Description:FIELD OF THE INVENTION
[0001] The present invention relates to the field of semiconductor architecture and circuit design, and more particularly, the present invention relates to the Multi-function linear LED driver.
BACKGROUND FOR THE INVENTION:
[0002] The following discussion of the background to the invention is intended to facilitate an understanding of the present invention. However, it should be appreciated that the discussion is not an acknowledgment or admission that any of the material referred to was published, known, or part of the common general knowledge in any jurisdiction as of the priority date of the application. The details provided herein the background if belongs to any publication is taken only as a reference for describing the problems, in general terminologies or principles or both of science and technology in the associated prior art.
[0003] The LED driver market is highly cost sensitive.

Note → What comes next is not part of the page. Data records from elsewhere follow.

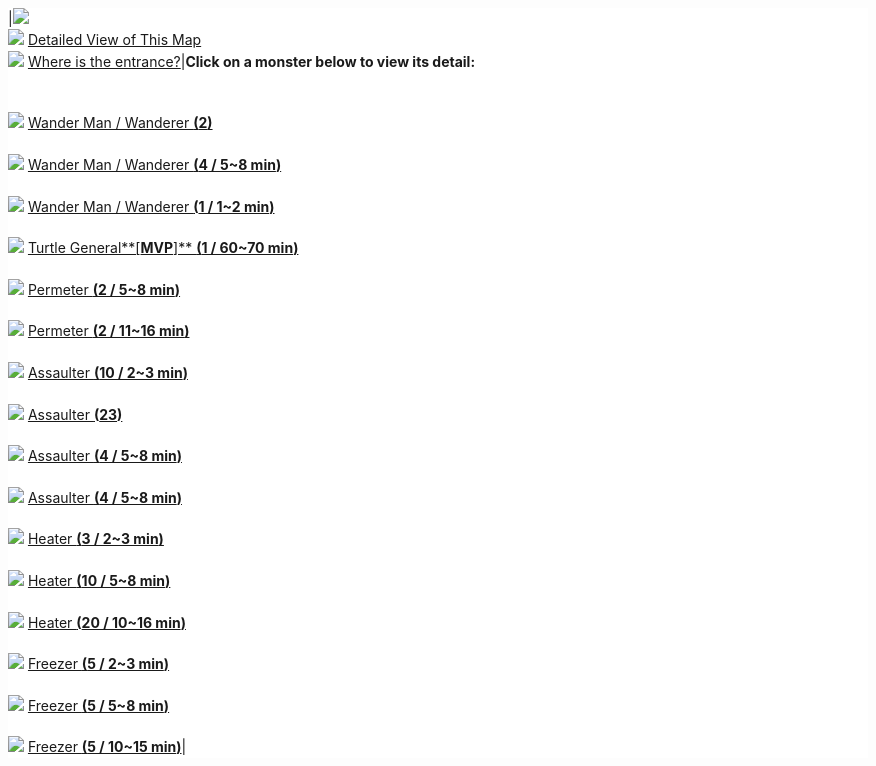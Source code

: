 |![](https://file5s.ratemyserver.net/maps/tur_dun04.gif)  <br>![](https://ratemyserver.net/images/bu2.gif) [Detailed View of This Map](https://ratemyserver.net/index.php?page=npc_shop_warp&map=tur_dun04&re_mob=0)  <br>![](https://ratemyserver.net/images/bu2.gif) [Where is the entrance?](https://ratemyserver.net/worldmap.php?selected_dung=Turtle%20Island%20Dungeon&re_mob=0)|**Click on a monster below to view its detail:**  <br>  <br><br>![](https://ratemyserver.net/images/bu2.gif) [Wander Man / Wanderer **(**2**)**](https://ratemyserver.net/index.php?page=mob_db&mob_id=1208)<br><br>![](https://ratemyserver.net/images/bu2.gif) [Wander Man / Wanderer **(**4 / 5~8 min**)**](https://ratemyserver.net/index.php?page=mob_db&mob_id=1208)<br><br>![](https://ratemyserver.net/images/bu2.gif) [Wander Man / Wanderer **(**1 / 1~2 min**)**](https://ratemyserver.net/index.php?page=mob_db&mob_id=1208)<br><br>![](https://ratemyserver.net/images/bu2.gif) [Turtle General**[**MVP**]** **(**1 / 60~70 min**)**](https://ratemyserver.net/index.php?page=mob_db&mob_id=1312)<br><br>![](https://ratemyserver.net/images/bu2.gif) [Permeter **(**2 / 5~8 min**)**](https://ratemyserver.net/index.php?page=mob_db&mob_id=1314)<br><br>![](https://ratemyserver.net/images/bu2.gif) [Permeter **(**2 / 11~16 min**)**](https://ratemyserver.net/index.php?page=mob_db&mob_id=1314)<br><br>![](https://ratemyserver.net/images/bu2.gif) [Assaulter **(**10 / 2~3 min**)**](https://ratemyserver.net/index.php?page=mob_db&mob_id=1315)<br><br>![](https://ratemyserver.net/images/bu2.gif) [Assaulter **(**23**)**](https://ratemyserver.net/index.php?page=mob_db&mob_id=1315)<br><br>![](https://ratemyserver.net/images/bu2.gif) [Assaulter **(**4 / 5~8 min**)**](https://ratemyserver.net/index.php?page=mob_db&mob_id=1315)<br><br>![](https://ratemyserver.net/images/bu2.gif) [Assaulter **(**4 / 5~8 min**)**](https://ratemyserver.net/index.php?page=mob_db&mob_id=1315)<br><br>![](https://ratemyserver.net/images/bu2.gif) [Heater **(**3 / 2~3 min**)**](https://ratemyserver.net/index.php?page=mob_db&mob_id=1318)<br><br>![](https://ratemyserver.net/images/bu2.gif) [Heater **(**10 / 5~8 min**)**](https://ratemyserver.net/index.php?page=mob_db&mob_id=1318)<br><br>![](https://ratemyserver.net/images/bu2.gif) [Heater **(**20 / 10~16 min**)**](https://ratemyserver.net/index.php?page=mob_db&mob_id=1318)<br><br>![](https://ratemyserver.net/images/bu2.gif) [Freezer **(**5 / 2~3 min**)**](https://ratemyserver.net/index.php?page=mob_db&mob_id=1319)<br><br>![](https://ratemyserver.net/images/bu2.gif) [Freezer **(**5 / 5~8 min**)**](https://ratemyserver.net/index.php?page=mob_db&mob_id=1319)<br><br>![](https://ratemyserver.net/images/bu2.gif) [Freezer **(**5 / 10~15 min**)**](https://ratemyserver.net/index.php?page=mob_db&mob_id=1319)|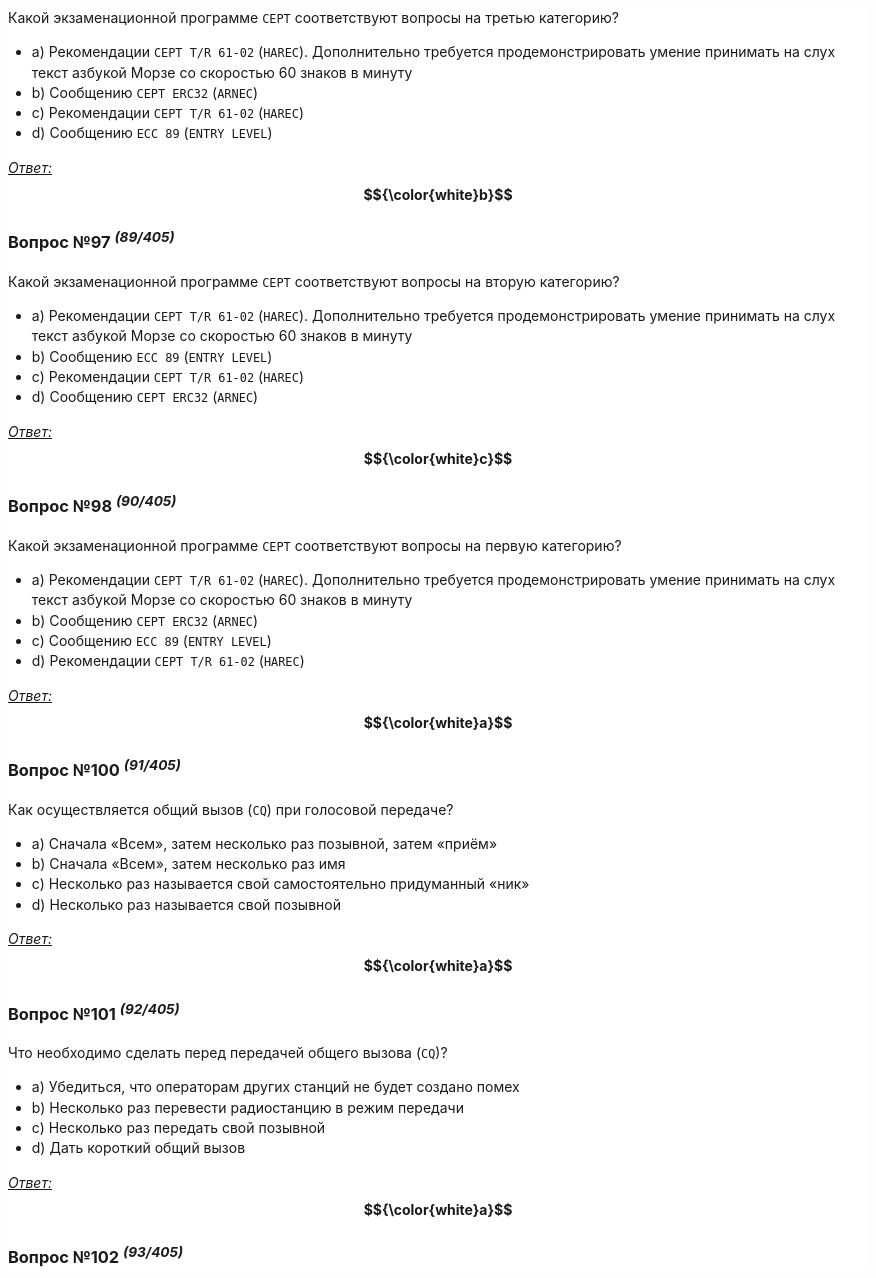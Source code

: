 Какой экзаменационной программе `CEPT` соответствуют вопросы на третью категорию?

- a) Рекомендации `CEPT T/R 61-02` (`HAREC`). Дополнительно требуется продемонстрировать умение принимать на слух текст азбукой Морзе со скоростью 60 знаков в минуту
- b) Сообщению `CEPT ERC32` (`ARNEC`)
- c) Рекомендации `CEPT T/R 61-02` (`HAREC`)
- d) Сообщению `ECC 89` (`ENTRY LEVEL`)

*[Ответ:](# "b")* **$${\color{white}b}$$**

### Вопрос №97  <sup>*(89/405)*</sup>

Какой экзаменационной программе `CEPT` соответствуют вопросы на вторую категорию?

- a) Рекомендации `CEPT T/R 61-02` (`HAREC`). Дополнительно требуется продемонстрировать умение принимать на слух текст азбукой Морзе со скоростью 60 знаков в минуту
- b) Сообщению `ECC 89` (`ENTRY LEVEL`)
- c) Рекомендации `CEPT T/R 61-02` (`HAREC`)
- d) Сообщению `CEPT ERC32` (`ARNEC`)

*[Ответ:](# "c")* **$${\color{white}c}$$**

### Вопрос №98  <sup>*(90/405)*</sup>

Какой экзаменационной программе `CEPT` соответствуют вопросы на первую категорию?

- a) Рекомендации `CEPT T/R 61-02` (`HAREC`). Дополнительно требуется продемонстрировать умение принимать на слух текст азбукой Морзе со скоростью 60 знаков в минуту
- b) Сообщению `CEPT ERC32` (`ARNEC`)
- c) Сообщению `ECC 89` (`ENTRY LEVEL`)
- d) Рекомендации `CEPT T/R 61-02` (`HAREC`)

*[Ответ:](# "a")* **$${\color{white}a}$$**

### Вопрос №100  <sup>*(91/405)*</sup>

Как осуществляется общий вызов (`CQ`) при голосовой передаче?

- a) Сначала «Всем», затем несколько раз позывной, затем «приём»
- b) Сначала «Всем», затем несколько раз имя
- c) Несколько раз называется свой самостоятельно придуманный «ник»
- d) Несколько раз называется свой позывной

*[Ответ:](# "a")* **$${\color{white}a}$$**

### Вопрос №101  <sup>*(92/405)*</sup>

Что необходимо сделать перед передачей общего вызова (`CQ`)?

- a) Убедиться, что операторам других станций не будет создано помех
- b) Несколько раз перевести радиостанцию в режим передачи
- c) Несколько раз передать свой позывной
- d) Дать короткий общий вызов

*[Ответ:](# "a")* **$${\color{white}a}$$**

### Вопрос №102  <sup>*(93/405)*</sup>
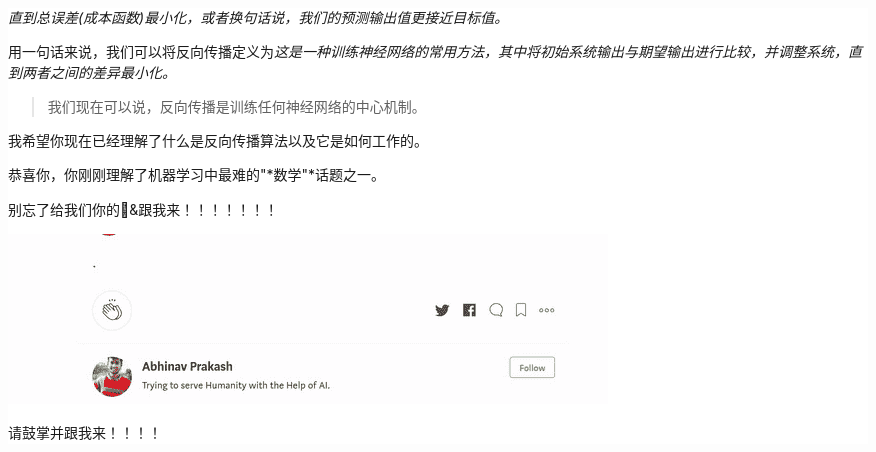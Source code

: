 
*直到总误差(成本函数)最小化，或者换句话说，我们的预测输出值更接近目标值。*

用一句话来说，我们可以将反向传播定义为*这是一种训练神经网络的常用方法，其中将初始系统输出与期望输出进行比较，并调整系统，直到两者之间的差异最小化。*

> 我们现在可以说，反向传播是训练任何神经网络的中心机制。

我希望你现在已经理解了什么是反向传播算法以及它是如何工作的。

恭喜你，你刚刚理解了机器学习中最难的"*数学"*话题之一。

别忘了给我们你的👏&跟我来！！！！！！！

![](img/61ee3c58d4b040be8643e984391dfde0.png)

请鼓掌并跟我来！！！！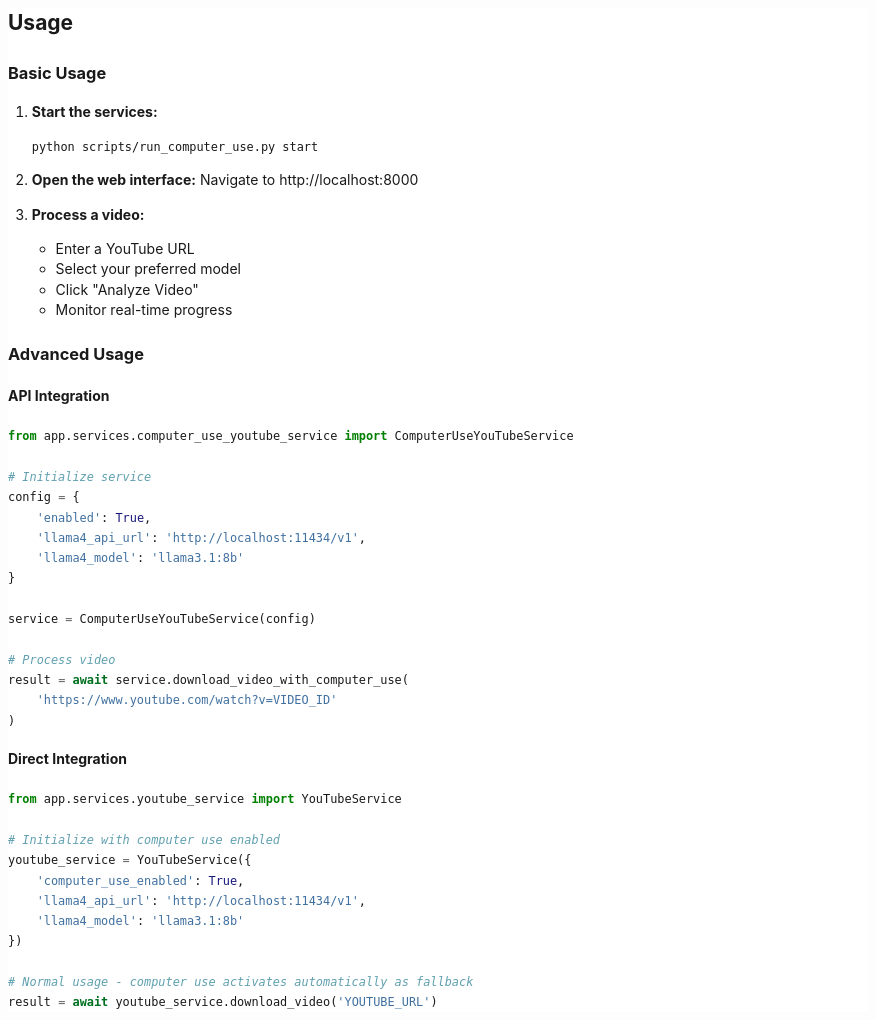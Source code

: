 ## Usage

### Basic Usage

1. **Start the services:**
   ```bash
   python scripts/run_computer_use.py start
   ```

2. **Open the web interface:**
   Navigate to http://localhost:8000

3. **Process a video:**
   - Enter a YouTube URL
   - Select your preferred model
   - Click "Analyze Video"
   - Monitor real-time progress

### Advanced Usage

#### API Integration

```python
from app.services.computer_use_youtube_service import ComputerUseYouTubeService

# Initialize service
config = {
    'enabled': True,
    'llama4_api_url': 'http://localhost:11434/v1',
    'llama4_model': 'llama3.1:8b'
}

service = ComputerUseYouTubeService(config)

# Process video
result = await service.download_video_with_computer_use(
    'https://www.youtube.com/watch?v=VIDEO_ID'
)
```

#### Direct Integration

```python
from app.services.youtube_service import YouTubeService

# Initialize with computer use enabled
youtube_service = YouTubeService({
    'computer_use_enabled': True,
    'llama4_api_url': 'http://localhost:11434/v1',
    'llama4_model': 'llama3.1:8b'
})

# Normal usage - computer use activates automatically as fallback
result = await youtube_service.download_video('YOUTUBE_URL')
```
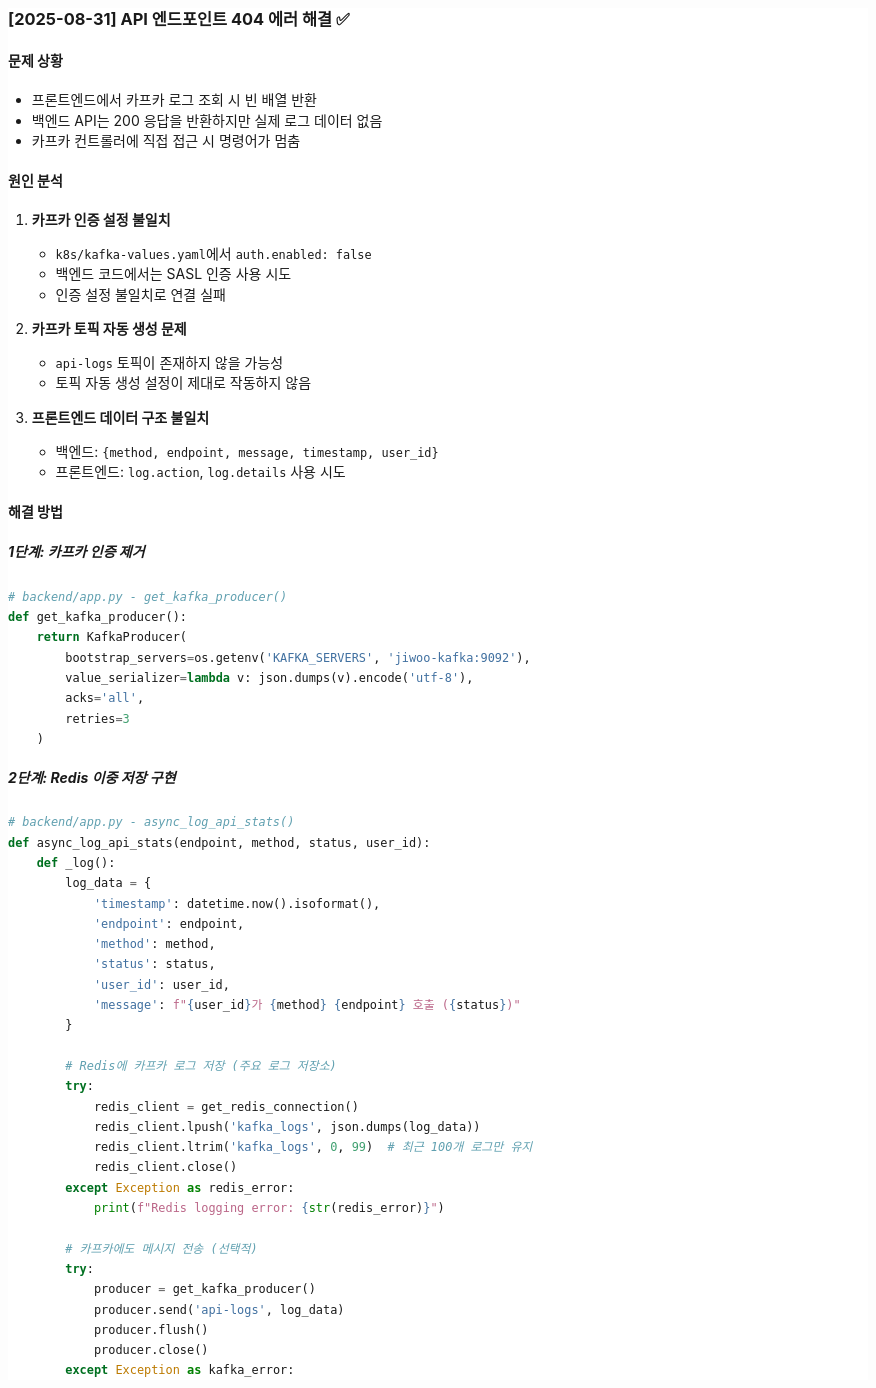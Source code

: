 ### [2025-08-31] API 엔드포인트 404 에러 해결 ✅

#### 문제 상황
- 프론트엔드에서 카프카 로그 조회 시 빈 배열 반환
- 백엔드 API는 200 응답을 반환하지만 실제 로그 데이터 없음
- 카프카 컨트롤러에 직접 접근 시 명령어가 멈춤

#### 원인 분석
1. **카프카 인증 설정 불일치**
   - `k8s/kafka-values.yaml`에서 `auth.enabled: false`
   - 백엔드 코드에서는 SASL 인증 사용 시도
   - 인증 설정 불일치로 연결 실패

2. **카프카 토픽 자동 생성 문제**
   - `api-logs` 토픽이 존재하지 않을 가능성
   - 토픽 자동 생성 설정이 제대로 작동하지 않음

3. **프론트엔드 데이터 구조 불일치**
   - 백엔드: `{method, endpoint, message, timestamp, user_id}`
   - 프론트엔드: `log.action`, `log.details` 사용 시도

#### 해결 방법

##### 1단계: 카프카 인증 제거
```python
# backend/app.py - get_kafka_producer()
def get_kafka_producer():
    return KafkaProducer(
        bootstrap_servers=os.getenv('KAFKA_SERVERS', 'jiwoo-kafka:9092'),
        value_serializer=lambda v: json.dumps(v).encode('utf-8'),
        acks='all',
        retries=3
    )
```

##### 2단계: Redis 이중 저장 구현
```python
# backend/app.py - async_log_api_stats()
def async_log_api_stats(endpoint, method, status, user_id):
    def _log():
        log_data = {
            'timestamp': datetime.now().isoformat(),
            'endpoint': endpoint,
            'method': method,
            'status': status,
            'user_id': user_id,
            'message': f"{user_id}가 {method} {endpoint} 호출 ({status})"
        }
        
        # Redis에 카프카 로그 저장 (주요 로그 저장소)
        try:
            redis_client = get_redis_connection()
            redis_client.lpush('kafka_logs', json.dumps(log_data))
            redis_client.ltrim('kafka_logs', 0, 99)  # 최근 100개 로그만 유지
            redis_client.close()
        except Exception as redis_error:
            print(f"Redis logging error: {str(redis_error)}")
        
        # 카프카에도 메시지 전송 (선택적)
        try:
            producer = get_kafka_producer()
            producer.send('api-logs', log_data)
            producer.flush()
            producer.close()
        except Exception as kafka_error:
```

The conventional LED driver uses three external resistors (current sense resistor – RCS, OTP resistor RTH and OVP resistor – RD) as shown in Figure 1 (COVENTIONAL). Moreover, the conventional low cost LED driver doesn’t include any smart feature which is included only in the premium LED drivers.
[0004] In light of the foregoing, there is a need for a multi-function linear LED driver that overcomes problems prevalent in the prior art. The LED driver of the present invention can reconfigure to design multiple variants of LED bulb. The additional features in the proposed bulb are designed without increasing the cost of the chip.
OBJECTS OF THE INVENTION:
[0005] Some of the objects of the present disclosure, which at least one embodiment herein satisfies, are as follows.
[0006] The principal object of the present invention is to overcome the disadvantages of the prior art by providing the Multi-function linear LED driver.
[0007] Another object of the present invention is to provide the Multi-function linear LED driver, wherein the LED driver allows implementation of multiple variants of LED bulb without making any change in the IC.
[0008] Another object of the present invention is to provide the Multi-function linear LED driver, wherein the controller inside the chip eliminates the need of external OTP (over temperature protection), OVP (over voltage protection) and CS (current sense) resistors hence reducing the system cost and size.
[0009] Another object of the present invention is to provide the Multi-function linear LED driver, wherein the accurate on-chip current sensing circuit not only eliminates the external current resistors but also improves efficiency by saving I2R loss which occurs in the external series current sense resistor.
[0010] Other objects and advantages of the present disclosure will be more apparent from the following description, which is not intended to limit the scope of the present disclosure.
SUMMARY OF THE INVENTION:
[0011] The present invention provides a multi-function linear LED driver.
[0012] The proposed LED driver integrates over temperature protection (OTP), current sensing (CS) and line voltage derating (VD) feature fully on-chip which saves 3 external resistors leading to cost and space savings. The proposed LED driver also includes dimming features which allows the LED driver to be configured for the following multiple variants of bulb:
- Regular mode- LED Driver is configured to operate as 9W LED Bulb
- LED Bulb with Nigh Lamp Mode: Same bulb can be used as night lamp and provides significant cost savings (night bulb, holder, switch and wire) to the customer.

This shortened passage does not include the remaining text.